A robust service for implementing safety and quality controls on Large Language Model (LLM) outputs. This service provides multiple guardrails to ensure LLM responses are safe, appropriate, and meet specified quality standards.
- Multiple Guardrail Types:
- Content Safety Filters (
safety
)- Violence detection (low/medium/high)
- Hate speech detection (low/medium/high)
- Insults detection (low/medium/high)
- Misconduct detection (low/medium/high)
- Sexual content detection (low/medium/high)
- Topic Control (
topics
)- Denied topics list
- Word Filtering (
words
)- Built-in profanity detection
- Custom word list filtering
- PII Detection and Protection (
pii
)- Standard PII types (email, phone, SSN, credit card, address, name, date of birth, IP address, passport, drivers license)

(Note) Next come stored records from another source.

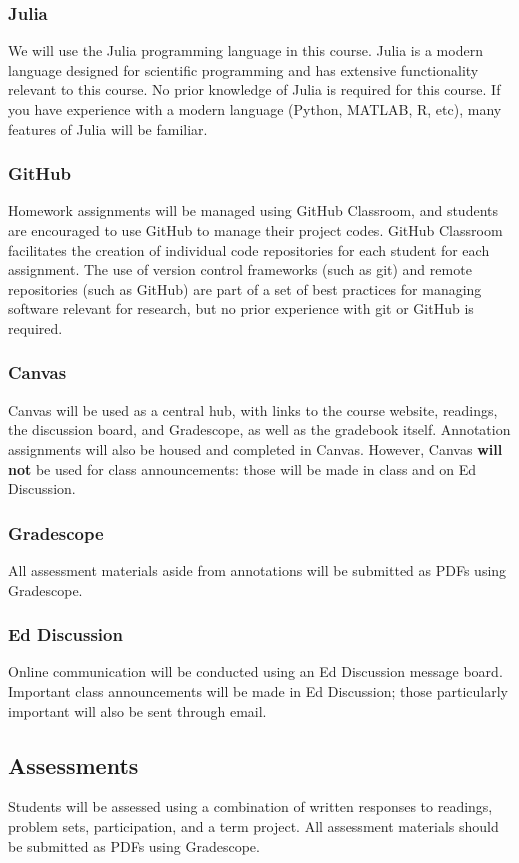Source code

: \documentclass[12pt,a4paper]{article}
\begin{document}
\subsubsection{Julia}
We will use the Julia programming language in this course. Julia is a modern language designed for scientific programming and has extensive functionality relevant to this course. No prior knowledge of Julia is required for this course. If you have experience with a modern language (Python, MATLAB, R, etc), many features of Julia will be familiar.

\subsubsection{GitHub}
Homework assignments will be managed using GitHub Classroom, and students are encouraged to use GitHub to manage their project codes. GitHub Classroom facilitates the creation of individual code repositories for each student for each assignment. The use of version control frameworks (such as git) and remote repositories (such as GitHub) are part of a set of best practices for managing software relevant for research, but no prior experience with git or GitHub is required.

\subsubsection{Canvas}
Canvas will be used as a central hub, with links to the course website, readings, the discussion board, and Gradescope, as well as the gradebook itself. Annotation assignments will also be housed and completed in Canvas. However, Canvas \textbf{will not} be used for class announcements: those will be made in class and on Ed Discussion.

\subsubsection{Gradescope}
All assessment materials aside from annotations will be submitted as PDFs using Gradescope.

\subsubsection{Ed Discussion}
Online communication will be conducted using an Ed Discussion message board. Important class announcements will be made in Ed Discussion; those particularly important will also be sent through email.

\subsection{Assessments}
Students will be assessed using a combination of written responses to readings, problem sets, participation, and a term project. All assessment materials should be submitted as PDFs using Gradescope. 
\end{document}
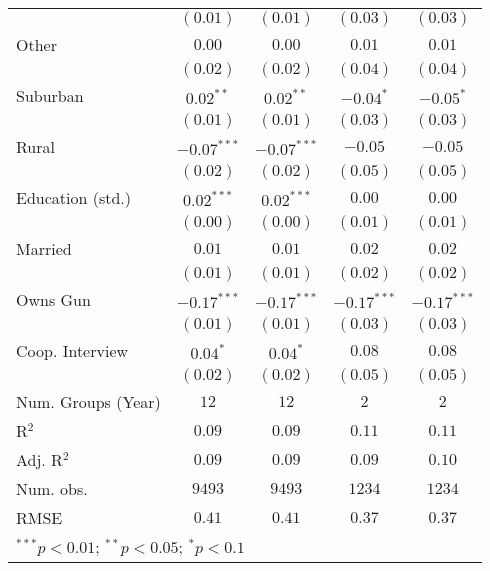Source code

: \begin{table}
\begin{center}
\begin{tabular}{l c c c c}
                        & $(0.01)$      & $(0.01)$      & $(0.03)$      & $(0.03)$      \\
Other                   & $0.00$        & $0.00$        & $0.01$        & $0.01$        \\
                        & $(0.02)$      & $(0.02)$      & $(0.04)$      & $(0.04)$      \\
Suburban                & $0.02^{**}$   & $0.02^{**}$   & $-0.04^{*}$   & $-0.05^{*}$   \\
                        & $(0.01)$      & $(0.01)$      & $(0.03)$      & $(0.03)$      \\
Rural                   & $-0.07^{***}$ & $-0.07^{***}$ & $-0.05$       & $-0.05$       \\
                        & $(0.02)$      & $(0.02)$      & $(0.05)$      & $(0.05)$      \\
Education (std.)        & $0.02^{***}$  & $0.02^{***}$  & $0.00$        & $0.00$        \\
                        & $(0.00)$      & $(0.00)$      & $(0.01)$      & $(0.01)$      \\
Married                 & $0.01$        & $0.01$        & $0.02$        & $0.02$        \\
                        & $(0.01)$      & $(0.01)$      & $(0.02)$      & $(0.02)$      \\
Owns Gun                & $-0.17^{***}$ & $-0.17^{***}$ & $-0.17^{***}$ & $-0.17^{***}$ \\
                        & $(0.01)$      & $(0.01)$      & $(0.03)$      & $(0.03)$      \\
Coop. Interview         & $0.04^{*}$    & $0.04^{*}$    & $0.08$        & $0.08$        \\
                        & $(0.02)$      & $(0.02)$      & $(0.05)$      & $(0.05)$      \\
\midrule
Num. Groups (Year)      & $12$          & $12$          & $2$           & $2$           \\
R$^2$                   & $0.09$        & $0.09$        & $0.11$        & $0.11$        \\
Adj. R$^2$              & $0.09$        & $0.09$        & $0.09$        & $0.10$        \\
Num. obs.               & $9493$        & $9493$        & $1234$        & $1234$        \\
RMSE                    & $0.41$        & $0.41$        & $0.37$        & $0.37$        \\
\bottomrule
\multicolumn{5}{l}{\scriptsize{$^{***}p<0.01$; $^{**}p<0.05$; $^{*}p<0.1$}}
\end{tabular}
\label{table_school_alt_treat}
\end{center}
\end{table}
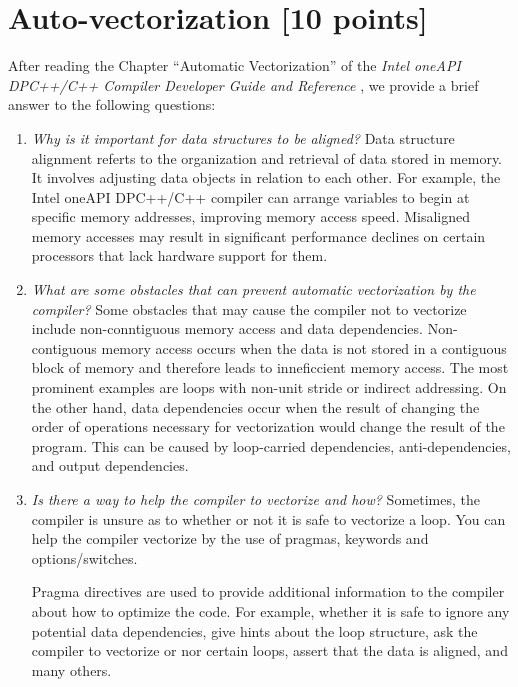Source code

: \documentclass[unicode,11pt,a4paper,oneside,numbers=endperiod,openany]{scrartcl}
\begin{document}
\section{Auto-vectorization [10 points]}

After reading the Chapter “Automatic Vectorization” of the \textit{Intel oneAPI DPC++/C++ Compiler Developer
Guide and Reference} \cite{intel-oneapi}, we provide a brief answer to the following questions:

\begin{enumerate}
    \item \textit{Why is it important for data structures to be aligned?}
    Data structure alignment referts to the organization and retrieval of data stored in memory.
    It involves adjusting data objects in relation to each other.
    For example, the Intel oneAPI DPC++/C++ compiler can arrange variables to begin at specific
    memory addresses, improving memory access speed.
    Misaligned memory accesses may result in significant performance declines on certain processors
    that lack hardware support for them.

    \item \textit{What are some obstacles that can prevent automatic vectorization by the compiler?}
    Some obstacles that may cause the compiler not to vectorize include non-conntiguous memory access and
    data dependencies.
    Non-contiguous memory access occurs when the data is not stored in a contiguous block of memory and
    therefore leads to inneficcient memory access. The most prominent examples are loops with non-unit
    stride or indirect addressing.
    On the other hand, data dependencies occur when the result of changing the order of operations
    necessary for vectorization would change the result of the program. This can be caused by 
    loop-carried dependencies, anti-dependencies, and output dependencies.

    \item \textit{Is there a way to help the compiler to vectorize and how?}
    Sometimes, the compiler is unsure as to whether or not it is safe to vectorize a loop.
    You can help the compiler vectorize by the use of pragmas, keywords and options/switches.

    Pragma directives are used to provide additional information to the compiler about how to optimize the code.
    For example, whether it is safe to ignore any potential data dependencies, give hints about the loop structure,
    ask the compiler to vectorize or nor certain loops, assert that the data is aligned, and many others.


\end{enumerate}
\end{document}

- Custom regex patterns for additional entity detection
- Content Safety Filters (
GET /api/v1/guardrails
Returns a list of all available guardrails and their capabilities.
Response:
{
"guardrails": [
{
"id": "pii",
"name": "PII Detection",
"description": "Detects and handles personally identifiable information",
"supports_validation": true,
"supports_transformation": true,
"options": {
"entity_types": [
"email",
"phone",
"ssn",
"credit_card",
"address",
"name",
"date_of_birth",
"ip_address",
"passport",
"drivers_license"
],
"custom_regexes": [
{
"pattern": "regex_pattern",
"label": "custom_entity_label"
}
]
}
},
{
"id": "profanity",
"name": "Profanity Filter",
"description": "Detects and filters offensive language",
"supports_validation": true,
"supports_transformation": true,
"options": {
"severity_levels": ["mild", "moderate", "severe"]
}
}
]
}
POST /api/v1/validate
Validates an LLM response against specified guardrails and returns whether it passes or fails.
Request Body:
{
"content": "LLM response text",
"guardrails": ["pii", "profanity", "relevancy"],
"options": {
"pii": {
"entity_types": ["email", "phone", "ssn"],
"custom_regexes": [
{
"pattern": "\\b[A-Z0-9._%+-]+@example\\.com\\b",
"label": "company_email"
}
]
},
"profanity": {},
"relevancy": {}
}
}
Response:
{
"is_valid": boolean,
"failed_guardrails": ["string"],
"details": {
"guardrail_id": {
"passed": boolean,
"violations": ["string"]
}
}
}
POST /api/v1/transform
Applies specified transformations to make the content compliant with guardrails.
Request Body:
{
"content": "LLM response text",
"guardrails": ["pii", "profanity"],
"options": {
"pii": {
"entity_types": ["email", "phone", "ssn"],
"custom_regexes": [
{
"pattern": "\\b[A-Z0-9._%+-]+@example\\.com\\b",
"label": "company_email"
}
]
},
"profanity": {}
}
}
Response:
{
"transformed_content": "string",
"applied_transformations": ["string"],
"details": {
"guardrail_id": {
"details": {}
}
}
}
GET /health
Verifies the service is running and all guardrails are properly initialized.
Response:
{
"status": "healthy",
"guardrails": {
"pii": true,
"profanity": true
}
}
The project is organized into the following structure:
guardrails-service/
├── config/ # Configuration files
│ └── .env # Environment variables
├── src/ # Source code
│ ├── api/ # API endpoints and application server
│ │ └── app.py # FastAPI application
│ ├── guardrails/ # Guardrail implementations
│ │ ├── base.py # Base guardrail classes and interfaces
│ │ ├── pii.py # PII detection guardrail
│ │ ├── pii_types.py # PII entity types
│ │ └── topic.py # Topic control guardrail
│ └── models/ # ML model services
│ └── service.py # Model service implementations
├── .env # Environment variables (root copy for compatibility)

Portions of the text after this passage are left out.